A violência permeia salas de aulas. Violência intelectual quando o ensino é uma muleta em currículos vazios e desconectados com a realidade dos educandos e dos profissionais em educação, a violência do faz de conta em que criar-se a ilusão que a escola é um templo sagrado do conhecimento, mas na prática é o templo sagrado da intolerância de ideias, a violência física que deixa todos coagidos e desesperados de no fundo saberem o quanto governo e a própria sociedade estão pouco ligando se dentro das escolas as pessoas aprendam ou ensinem algo ou ainda se vão se canibalizarem, contudo que nunca seja declarado o número de alunos evadidos, é preciso assegurar verbas. São FUNDEB da corrupção que não nos proteja.
Tudo é permitido, inclusive elevar a ignorância ao status de Doutora honoris causa por serviços prestados para idiotização de um povo.
Como não lembrar das universidades públicas brasileira ao ler Tabacaria poema de Fernando Pessoa?

“Não estão nesta hora gênios-para-si-mesmos sonhando?

Quantas aspirações altas e nobres e lúcidas -

Sim, verdadeiramente altas e nobres e lúcidas -,

E quem sabe se realizáveis,

Nunca verão a luz do sol real nem acharão ouvidos de gente?

O mundo é para quem nasce para o conquistar

E não para quem sonha que pode conquistá-lo, ainda que tenha razão.”

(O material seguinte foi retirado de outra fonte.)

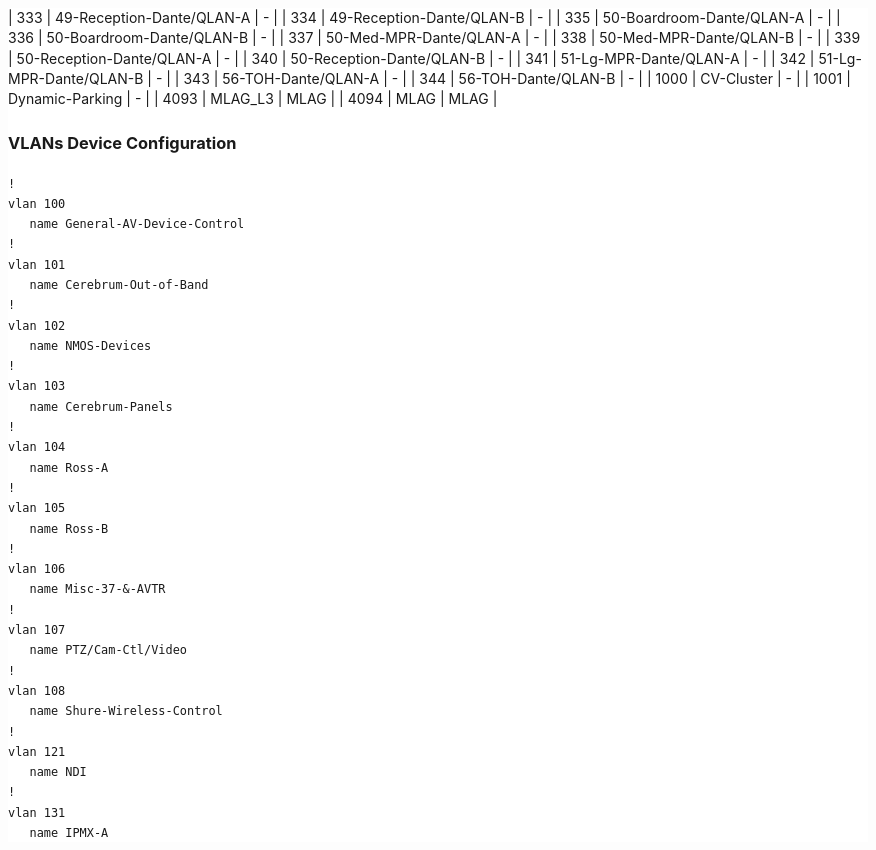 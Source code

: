 | 333 | 49-Reception-Dante/QLAN-A | - |
| 334 | 49-Reception-Dante/QLAN-B | - |
| 335 | 50-Boardroom-Dante/QLAN-A | - |
| 336 | 50-Boardroom-Dante/QLAN-B | - |
| 337 | 50-Med-MPR-Dante/QLAN-A | - |
| 338 | 50-Med-MPR-Dante/QLAN-B | - |
| 339 | 50-Reception-Dante/QLAN-A | - |
| 340 | 50-Reception-Dante/QLAN-B | - |
| 341 | 51-Lg-MPR-Dante/QLAN-A | - |
| 342 | 51-Lg-MPR-Dante/QLAN-B | - |
| 343 | 56-TOH-Dante/QLAN-A | - |
| 344 | 56-TOH-Dante/QLAN-B | - |
| 1000 | CV-Cluster | - |
| 1001 | Dynamic-Parking | - |
| 4093 | MLAG_L3 | MLAG |
| 4094 | MLAG | MLAG |

### VLANs Device Configuration

```eos
!
vlan 100
   name General-AV-Device-Control
!
vlan 101
   name Cerebrum-Out-of-Band
!
vlan 102
   name NMOS-Devices
!
vlan 103
   name Cerebrum-Panels
!
vlan 104
   name Ross-A
!
vlan 105
   name Ross-B
!
vlan 106
   name Misc-37-&-AVTR
!
vlan 107
   name PTZ/Cam-Ctl/Video
!
vlan 108
   name Shure-Wireless-Control
!
vlan 121
   name NDI
!
vlan 131
   name IPMX-A
```
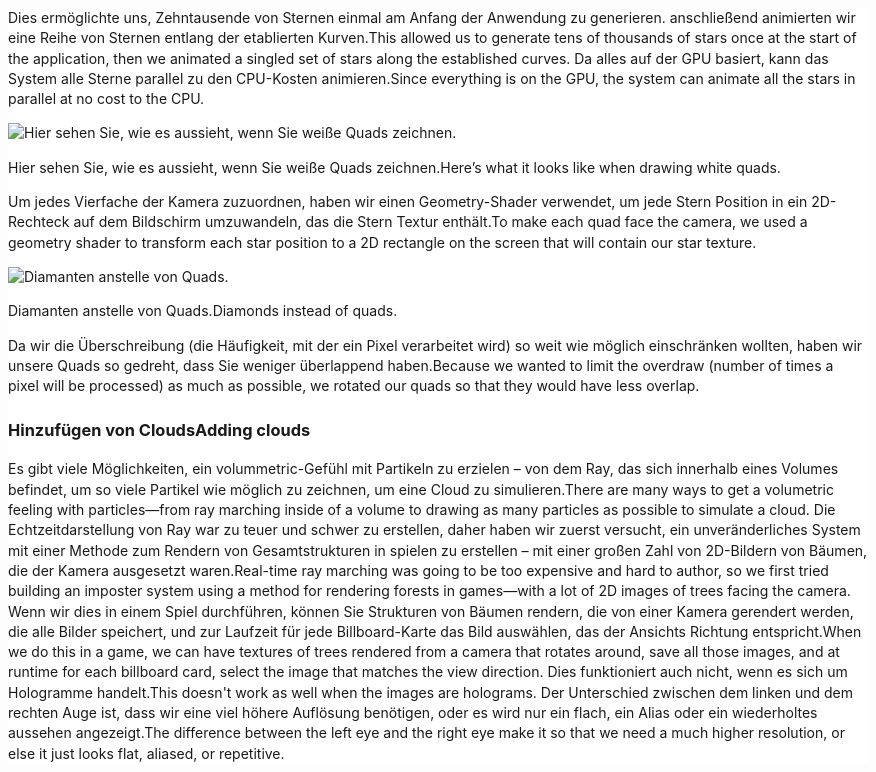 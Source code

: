 <span data-ttu-id="7dbb0-154">Dies ermöglichte uns, Zehntausende von Sternen einmal am Anfang der Anwendung zu generieren. anschließend animierten wir eine Reihe von Sternen entlang der etablierten Kurven.</span><span class="sxs-lookup"><span data-stu-id="7dbb0-154">This allowed us to generate tens of thousands of stars once at the start of the application, then we animated a singled set of stars along the established curves.</span></span> <span data-ttu-id="7dbb0-155">Da alles auf der GPU basiert, kann das System alle Sterne parallel zu den CPU-Kosten animieren.</span><span class="sxs-lookup"><span data-stu-id="7dbb0-155">Since everything is on the GPU, the system can animate all the stars in parallel at no cost to the CPU.</span></span>

![Hier sehen Sie, wie es aussieht, wenn Sie weiße Quads zeichnen.](images/drawing-white-quads-300px.jpg)

<span data-ttu-id="7dbb0-157">Hier sehen Sie, wie es aussieht, wenn Sie weiße Quads zeichnen.</span><span class="sxs-lookup"><span data-stu-id="7dbb0-157">Here’s what it looks like when drawing white quads.</span></span>



<span data-ttu-id="7dbb0-158">Um jedes Vierfache der Kamera zuzuordnen, haben wir einen Geometry-Shader verwendet, um jede Stern Position in ein 2D-Rechteck auf dem Bildschirm umzuwandeln, das die Stern Textur enthält.</span><span class="sxs-lookup"><span data-stu-id="7dbb0-158">To make each quad face the camera, we used a geometry shader to transform each star position to a 2D rectangle on the screen that will contain our star texture.</span></span>

![Diamanten anstelle von Quads.](images/drawing-white-quads-300px.jpg)

<span data-ttu-id="7dbb0-160">Diamanten anstelle von Quads.</span><span class="sxs-lookup"><span data-stu-id="7dbb0-160">Diamonds instead of quads.</span></span>


<span data-ttu-id="7dbb0-161">Da wir die Überschreibung (die Häufigkeit, mit der ein Pixel verarbeitet wird) so weit wie möglich einschränken wollten, haben wir unsere Quads so gedreht, dass Sie weniger überlappend haben.</span><span class="sxs-lookup"><span data-stu-id="7dbb0-161">Because we wanted to limit the overdraw (number of times a pixel will be processed) as much as possible, we rotated our quads so that they would have less overlap.</span></span>

### <a name="adding-clouds"></a><span data-ttu-id="7dbb0-162">Hinzufügen von Clouds</span><span class="sxs-lookup"><span data-stu-id="7dbb0-162">Adding clouds</span></span>

<span data-ttu-id="7dbb0-163">Es gibt viele Möglichkeiten, ein volummetric-Gefühl mit Partikeln zu erzielen – von dem Ray, das sich innerhalb eines Volumes befindet, um so viele Partikel wie möglich zu zeichnen, um eine Cloud zu simulieren.</span><span class="sxs-lookup"><span data-stu-id="7dbb0-163">There are many ways to get a volumetric feeling with particles—from ray marching inside of a volume to drawing as many particles as possible to simulate a cloud.</span></span> <span data-ttu-id="7dbb0-164">Die Echtzeitdarstellung von Ray war zu teuer und schwer zu erstellen, daher haben wir zuerst versucht, ein unveränderliches System mit einer Methode zum Rendern von Gesamtstrukturen in spielen zu erstellen – mit einer großen Zahl von 2D-Bildern von Bäumen, die der Kamera ausgesetzt waren.</span><span class="sxs-lookup"><span data-stu-id="7dbb0-164">Real-time ray marching was going to be too expensive and hard to author, so we first tried building an imposter system using a method for rendering forests in games—with a lot of 2D images of trees facing the camera.</span></span> <span data-ttu-id="7dbb0-165">Wenn wir dies in einem Spiel durchführen, können Sie Strukturen von Bäumen rendern, die von einer Kamera gerendert werden, die alle Bilder speichert, und zur Laufzeit für jede Billboard-Karte das Bild auswählen, das der Ansichts Richtung entspricht.</span><span class="sxs-lookup"><span data-stu-id="7dbb0-165">When we do this in a game, we can have textures of trees rendered from a camera that rotates around, save all those images, and at runtime for each billboard card, select the image that matches the view direction.</span></span> <span data-ttu-id="7dbb0-166">Dies funktioniert auch nicht, wenn es sich um Hologramme handelt.</span><span class="sxs-lookup"><span data-stu-id="7dbb0-166">This doesn't work as well when the images are holograms.</span></span> <span data-ttu-id="7dbb0-167">Der Unterschied zwischen dem linken und dem rechten Auge ist, dass wir eine viel höhere Auflösung benötigen, oder es wird nur ein flach, ein Alias oder ein wiederholtes aussehen angezeigt.</span><span class="sxs-lookup"><span data-stu-id="7dbb0-167">The difference between the left eye and the right eye make it so that we need a much higher resolution, or else it just looks flat, aliased, or repetitive.</span></span>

Em qualquer jornada pedagógica podemos encontrar esses “gênios” da pedagogia, da “solução” para todos nossos problemas, falam o que professores (as) querem ouvir e por isso mesmo vendem milhões de livros cheios de bobagens acadêmicas que na prática pouco nos dizem sobre os graves problemas da educação real, pé no chão, literalmente pé no chão.
Um país em que ter um mestrado ou doutorado serve como amostra de desigualdades social não pode ser leva a sério. Um amigo me disse certa vez que para consegui ser aprovado no mestrado da UFBA teve que se matricular como aluno especial e fazer “amizade” com um professor, e que essa prática era comum em todas universidades públicas. Nunca terei mestrado, não nasci para puxa saco intelectual.
Não por acaso nossas universidades ocupam lugares constrangedores entre as universidades do mundo, nossa melhor classificação é da Unicamp, segundo o site http://www.timeshighereducation.co.uk aparece em 276º lugar, em primeiro lugar está a California Institute of Technology nos Estados Unidos.
O analfabetismo intelectual é a grande estratégia pedagógica da educação pública brasileira, o resultado prático para o governo é a manutenção do caos como ordem, a garantia de que não será questionado em sua estrutura, o governo sabe quanto o coro dos descontes é ralo e não abala suas raízes, mas o governo não está sozinho nisso, parcela significante de alunos (as) professoras (es) e de eleitoras (es) são co- autores neste projeto, o que é lamentável e profundamente triste, como naquele programa do Silvo Santos no qual as pessoas de olhos vendados trocam objetos, troca-se aqui a felicidade de um país viável por um cargo ou a ilusão de que todos fazem parte da festa, pode até ser de alguma festa, a festa da estupidez.